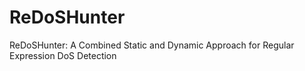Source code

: # ReDoSHunter
ReDoSHunter: A Combined Static and Dynamic Approach for Regular Expression DoS Detection
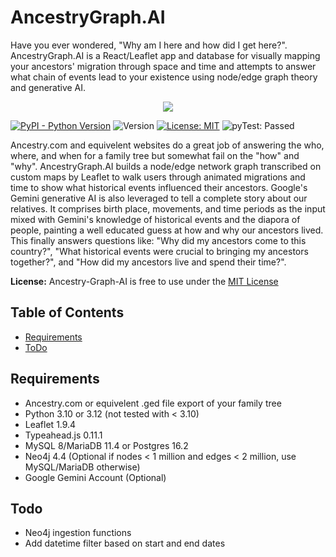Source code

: # AncestryGraph.AI
Have you ever wondered, "Why am I here and how did I get here?". AncestryGraph.AI is a React/Leaflet app and database for visually mapping your ancestors' migration through space and time and attempts to answer what chain of events lead to your existence using node/edge graph theory and generative AI.

<div align="center">
  <img src="static/AncestryAI.gif">
</div>

[![PyPI - Python Version](https://img.shields.io/badge/python-3.10%20%7C%203.12-blue)](https://www.python.org/downloads/)
![Version](https://img.shields.io/badge/version-0.1-green)
[![License: MIT](https://img.shields.io/badge/License-MIT-yellow.svg)](https://opensource.org/licenses/MIT)
![pyTest: Passed](https://img.shields.io/badge/pyTests-passed-red)

Ancestry.com and equivelent websites do a great job of answering the who, where, and when for a family tree but somewhat fail on the "how" and "why". AncestryGraph.AI builds a node/edge network graph transcribed on custom maps by Leaflet to walk users through animated migrations and time to show what historical events influenced their ancestors. Google's Gemini generative AI is also leveraged to tell a complete story about our relatives. It comprises birth place, movements, and time periods as the input mixed with Gemini's knowledge of historical events and the diapora of people, painting a well educated guess at how and why our ancestors lived. This finally answers questions like: "Why did my ancestors come to this country?", "What historical events were crucial to bringing my ancestors together?", and "How did my ancestors live and spend their time?".

**License:** Ancestry-Graph-AI is free to use under the [MIT License](LICENSE.txt)

## Table of Contents

- [Requirements](#requirements)
- [ToDo](#todo)
  

## Requirements

* Ancestry.com or equivelent .ged file export of your family tree
* Python 3.10 or 3.12 (not tested with < 3.10)
* Leaflet 1.9.4
* Typeahead.js 0.11.1
* MySQL 8/MariaDB 11.4 or Postgres 16.2
* Neo4j 4.4 (Optional if nodes < 1 million and edges < 2 million, use MySQL/MariaDB otherwise)
* Google Gemini Account (Optional)

## Todo

* Neo4j ingestion functions
* Add datetime filter based on start and end dates
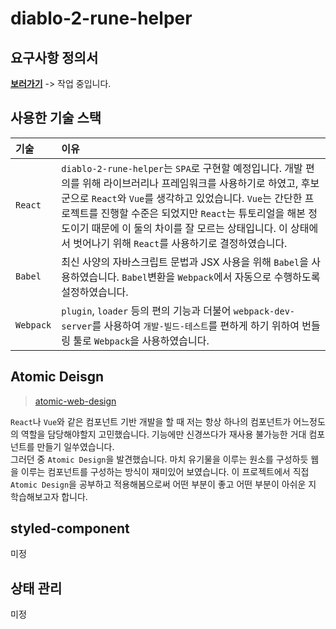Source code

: # diablo-2-rune-helper

## 요구사항 정의서

**[보러가기](https://github.com/jekwan/diablo-2-rune-helper/blob/master/SRS.md)** -> 작업 중입니다.

## 사용한 기술 스택

| 기술 | 이유 |
| :-- | :-- |
| `React` | `diablo-2-rune-helper`는 `SPA`로 구현할 예정입니다. 개발 편의를 위해 라이브러리나 프레임워크를 사용하기로 하였고, 후보군으로 `React`와 `Vue`를 생각하고 있었습니다. `Vue`는 간단한 프로젝트를 진행할 수준은 되었지만 `React`는 튜토리얼을 해본 정도이기 때문에 이 둘의 차이를 잘 모르는 상태입니다. 이 상태에서 벗어나기 위해 `React`를 사용하기로 결정하였습니다. |
| `Babel` | 최신 사양의 자바스크립트 문법과 JSX 사용을 위해 `Babel`을 사용하였습니다. `Babel`변환을 `Webpack`에서 자동으로 수행하도록 설정하였습니다. |
| `Webpack` | `plugin`, `loader` 등의 편의 기능과 더불어 `webpack-dev-server`를 사용하여 `개발-빌드-테스트`를 편하게 하기 위하여 번들링 툴로 `Webpack`을 사용하였습니다. |

## Atomic Deisgn

> [atomic-web-design](https://bradfrost.com/blog/post/atomic-web-design/)

`React`나 `Vue`와 같은 컴포넌트 기반 개발을 할 때 저는 항상 하나의 컴포넌트가 어느정도의 역할을 담당해야할지 고민했습니다. 기능에만 신경쓰다가 재사용 불가능한 거대 컴포넌트를 만들기 일쑤였습니다.  
그러던 중 `Atomic Design`을 발견했습니다. 마치 유기물을 이루는 원소를 구성하듯 웹을 이루는 컴포넌트를 구성하는 방식이 재미있어 보였습니다. 이 프로젝트에서 직접 `Atomic Design`을 공부하고 적용해봄으로써 어떤 부분이 좋고 어떤 부분이 아쉬운 지 학습해보고자 합니다.

## styled-component

미정

## 상태 관리

미정
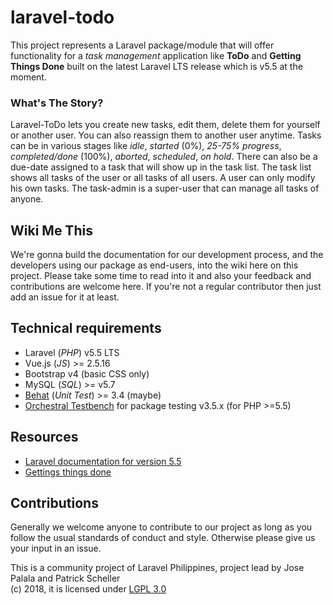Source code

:# laravel-todo
This project represents a Laravel package/module that will offer functionality for a *task management* application like **ToDo** and **Getting Things Done** built on the latest Laravel LTS release which is v5.5 at the moment.  

### What's The Story?
Laravel-ToDo lets you create new tasks, edit them, delete them for yourself or another user. You can also reassign them to another user anytime. Tasks can be in various stages like *idle*, *started* (0%), *25-75% progress*, *completed/done* (100%), *aborted*, *scheduled*, *on hold*. There can also be a due-date assigned to a task that will show up in the task list. The task list shows all tasks of the user or all tasks of all users. A user can only modify his own tasks. The task-admin is a super-user that can manage all tasks of anyone.

## Wiki Me This
We're gonna build the documentation for our development process, and the developers using our package as end-users, into the wiki here on this project. Please take some time to read into it and also your feedback and contributions are welcome here. If you're not a regular contributor then just add an issue for it at least.

## Technical requirements
* Laravel (*PHP*) v5.5 LTS
* Vue.js (*JS*) >= 2.5.16
* Bootstrap v4 (basic CSS only)
* MySQL (*SQL*) >= v5.7
* [Behat](http://behat.org/en/latest/guides.html) (*Unit Test*) >= 3.4 (maybe)
* [Orchestral Testbench](https://github.com/orchestral/testbench) for package testing v3.5.x (for PHP >=5.5)

## Resources
* [Laravel documentation for version 5.5](https://laravel.com/docs/5.5/)
* [Gettings things done](https://en.wikipedia.org/wiki/Getting_Things_Done)

## Contributions
Generally we welcome anyone to contribute to our project as long as you follow the usual standards of conduct and style. Otherwise please give us your input in an issue.

This is a community project of Laravel Philippines, project lead by Jose Palala and Patrick Scheller  
(c) 2018, it is licensed under [LGPL 3.0](https://www.gnu.org/licenses/lgpl-3.0.en.html)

════════════════

* _EXERCISE_: When you output the listing, reproduce it exactly but drop its pictures.

* _RESPONSE AREA_:
Source code

: # ReDoSHunter
ReDoSHunter: A Combined Static and Dynamic Approach for Regular Expression DoS Detection
Source code

: # AncestryGraph.AI
Have you ever wondered, "Why am I here and how did I get here?". AncestryGraph.AI is a React/Leaflet app and database for visually mapping your ancestors' migration through space and time and attempts to answer what chain of events lead to your existence using node/edge graph theory and generative AI.

<div align="center">
  <img src="static/AncestryAI.gif">
</div>

[![PyPI - Python Version](https://img.shields.io/badge/python-3.10%20%7C%203.12-blue)](https://www.python.org/downloads/)
![Version](https://img.shields.io/badge/version-0.1-green)
[![License: MIT](https://img.shields.io/badge/License-MIT-yellow.svg)](https://opensource.org/licenses/MIT)
![pyTest: Passed](https://img.shields.io/badge/pyTests-passed-red)

Ancestry.com and equivelent websites do a great job of answering the who, where, and when for a family tree but somewhat fail on the "how" and "why". AncestryGraph.AI builds a node/edge network graph transcribed on custom maps by Leaflet to walk users through animated migrations and time to show what historical events influenced their ancestors. Google's Gemini generative AI is also leveraged to tell a complete story about our relatives. It comprises birth place, movements, and time periods as the input mixed with Gemini's knowledge of historical events and the diapora of people, painting a well educated guess at how and why our ancestors lived. This finally answers questions like: "Why did my ancestors come to this country?", "What historical events were crucial to bringing my ancestors together?", and "How did my ancestors live and spend their time?".

**License:** Ancestry-Graph-AI is free to use under the [MIT License](LICENSE.txt)

## Table of Contents

- [Requirements](#requirements)
- [ToDo](#todo)
  

## Requirements

* Ancestry.com or equivelent .ged file export of your family tree
* Python 3.10 or 3.12 (not tested with < 3.10)
* Leaflet 1.9.4
* Typeahead.js 0.11.1
* MySQL 8/MariaDB 11.4 or Postgres 16.2
* Neo4j 4.4 (Optional if nodes < 1 million and edges < 2 million, use MySQL/MariaDB otherwise)
* Google Gemini Account (Optional)

## Todo

* Neo4j ingestion functions
* Add datetime filter based on start and end dates
Source code

: # diablo-2-rune-helper

## 요구사항 정의서

**[보러가기](https://github.com/jekwan/diablo-2-rune-helper/blob/master/SRS.md)** -> 작업 중입니다.

## 사용한 기술 스택

| 기술 | 이유 |
| :-- | :-- |
| `React` | `diablo-2-rune-helper`는 `SPA`로 구현할 예정입니다. 개발 편의를 위해 라이브러리나 프레임워크를 사용하기로 하였고, 후보군으로 `React`와 `Vue`를 생각하고 있었습니다. `Vue`는 간단한 프로젝트를 진행할 수준은 되었지만 `React`는 튜토리얼을 해본 정도이기 때문에 이 둘의 차이를 잘 모르는 상태입니다. 이 상태에서 벗어나기 위해 `React`를 사용하기로 결정하였습니다. |
| `Babel` | 최신 사양의 자바스크립트 문법과 JSX 사용을 위해 `Babel`을 사용하였습니다. `Babel`변환을 `Webpack`에서 자동으로 수행하도록 설정하였습니다. |
| `Webpack` | `plugin`, `loader` 등의 편의 기능과 더불어 `webpack-dev-server`를 사용하여 `개발-빌드-테스트`를 편하게 하기 위하여 번들링 툴로 `Webpack`을 사용하였습니다. |

## Atomic Deisgn

> [atomic-web-design](https://bradfrost.com/blog/post/atomic-web-design/)

`React`나 `Vue`와 같은 컴포넌트 기반 개발을 할 때 저는 항상 하나의 컴포넌트가 어느정도의 역할을 담당해야할지 고민했습니다. 기능에만 신경쓰다가 재사용 불가능한 거대 컴포넌트를 만들기 일쑤였습니다.  
그러던 중 `Atomic Design`을 발견했습니다. 마치 유기물을 이루는 원소를 구성하듯 웹을 이루는 컴포넌트를 구성하는 방식이 재미있어 보였습니다. 이 프로젝트에서 직접 `Atomic Design`을 공부하고 적용해봄으로써 어떤 부분이 좋고 어떤 부분이 아쉬운 지 학습해보고자 합니다.

## styled-component

미정

## 상태 관리

미정
Source code

:# laravel-todo
This project represents a Laravel package/module that will offer functionality for a *task management* application like **ToDo** and **Getting Things Done** built on the latest Laravel LTS release which is v5.5 at the moment.  

### What's The Story?
Laravel-ToDo lets you create new tasks, edit them, delete them for yourself or another user. You can also reassign them to another user anytime. Tasks can be in various stages like *idle*, *started* (0%), *25-75% progress*, *completed/done* (100%), *aborted*, *scheduled*, *on hold*. There can also be a due-date assigned to a task that will show up in the task list. The task list shows all tasks of the user or all tasks of all users. A user can only modify his own tasks. The task-admin is a super-user that can manage all tasks of anyone.

## Wiki Me This
We're gonna build the documentation for our development process, and the developers using our package as end-users, into the wiki here on this project. Please take some time to read into it and also your feedback and contributions are welcome here. If you're not a regular contributor then just add an issue for it at least.

## Technical requirements
* Laravel (*PHP*) v5.5 LTS
* Vue.js (*JS*) >= 2.5.16
* Bootstrap v4 (basic CSS only)
* MySQL (*SQL*) >= v5.7
* [Behat](http://behat.org/en/latest/guides.html) (*Unit Test*) >= 3.4 (maybe)
* [Orchestral Testbench](https://github.com/orchestral/testbench) for package testing v3.5.x (for PHP >=5.5)

## Resources
* [Laravel documentation for version 5.5](https://laravel.com/docs/5.5/)
* [Gettings things done](https://en.wikipedia.org/wiki/Getting_Things_Done)

## Contributions
Generally we welcome anyone to contribute to our project as long as you follow the usual standards of conduct and style. Otherwise please give us your input in an issue.

This is a community project of Laravel Philippines, project lead by Jose Palala and Patrick Scheller  
(c) 2018, it is licensed under [LGPL 3.0](https://www.gnu.org/licenses/lgpl-3.0.en.html)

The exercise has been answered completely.